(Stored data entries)
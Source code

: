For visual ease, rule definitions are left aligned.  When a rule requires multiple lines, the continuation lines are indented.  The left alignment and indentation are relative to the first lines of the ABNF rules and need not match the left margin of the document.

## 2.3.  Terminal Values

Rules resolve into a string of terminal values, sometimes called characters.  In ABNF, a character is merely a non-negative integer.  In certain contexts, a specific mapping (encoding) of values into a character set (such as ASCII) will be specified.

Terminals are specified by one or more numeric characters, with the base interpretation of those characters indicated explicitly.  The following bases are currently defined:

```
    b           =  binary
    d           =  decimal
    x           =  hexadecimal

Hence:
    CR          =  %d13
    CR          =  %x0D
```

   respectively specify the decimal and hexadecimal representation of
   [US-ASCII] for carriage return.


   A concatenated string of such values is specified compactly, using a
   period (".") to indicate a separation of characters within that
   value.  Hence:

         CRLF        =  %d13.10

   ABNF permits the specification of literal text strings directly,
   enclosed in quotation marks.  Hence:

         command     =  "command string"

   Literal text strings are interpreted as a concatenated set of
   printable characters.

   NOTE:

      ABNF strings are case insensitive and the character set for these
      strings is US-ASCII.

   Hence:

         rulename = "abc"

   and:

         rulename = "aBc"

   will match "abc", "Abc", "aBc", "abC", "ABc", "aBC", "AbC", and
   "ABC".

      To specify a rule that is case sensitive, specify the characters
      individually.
--
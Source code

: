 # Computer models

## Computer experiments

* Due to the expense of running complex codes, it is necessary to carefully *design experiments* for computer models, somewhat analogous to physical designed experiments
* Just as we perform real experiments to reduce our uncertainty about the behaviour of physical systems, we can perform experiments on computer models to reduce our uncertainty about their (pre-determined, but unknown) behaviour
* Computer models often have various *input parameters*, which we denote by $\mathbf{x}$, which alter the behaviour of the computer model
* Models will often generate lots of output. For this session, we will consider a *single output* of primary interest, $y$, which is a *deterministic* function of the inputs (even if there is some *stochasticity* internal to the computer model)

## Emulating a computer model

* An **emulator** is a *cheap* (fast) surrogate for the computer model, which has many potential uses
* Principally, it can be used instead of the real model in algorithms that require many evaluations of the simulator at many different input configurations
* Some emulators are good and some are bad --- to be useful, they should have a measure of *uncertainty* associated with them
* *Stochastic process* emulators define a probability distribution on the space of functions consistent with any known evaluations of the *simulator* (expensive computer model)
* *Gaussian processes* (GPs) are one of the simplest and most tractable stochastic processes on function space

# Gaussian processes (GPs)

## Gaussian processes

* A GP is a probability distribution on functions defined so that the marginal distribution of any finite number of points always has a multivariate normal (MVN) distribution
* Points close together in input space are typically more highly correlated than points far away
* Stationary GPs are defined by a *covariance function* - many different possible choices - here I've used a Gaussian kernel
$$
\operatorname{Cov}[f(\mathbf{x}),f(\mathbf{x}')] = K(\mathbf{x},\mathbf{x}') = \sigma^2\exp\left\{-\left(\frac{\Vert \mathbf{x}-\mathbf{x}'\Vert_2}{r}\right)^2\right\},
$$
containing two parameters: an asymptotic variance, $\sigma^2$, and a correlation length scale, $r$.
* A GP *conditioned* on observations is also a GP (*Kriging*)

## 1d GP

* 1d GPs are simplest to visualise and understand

— WORK TO COMPLETE —
In the entries above, find each line that includes the string "parameters" and copy it.

— TASK RESULT —
* Computer models often have various *input parameters*, which we denote by $\mathbf{x}$, which alter the behaviour of the computer model
containing two parameters: an asymptotic variance, $\sigma^2$, and a correlation length scale, $r$.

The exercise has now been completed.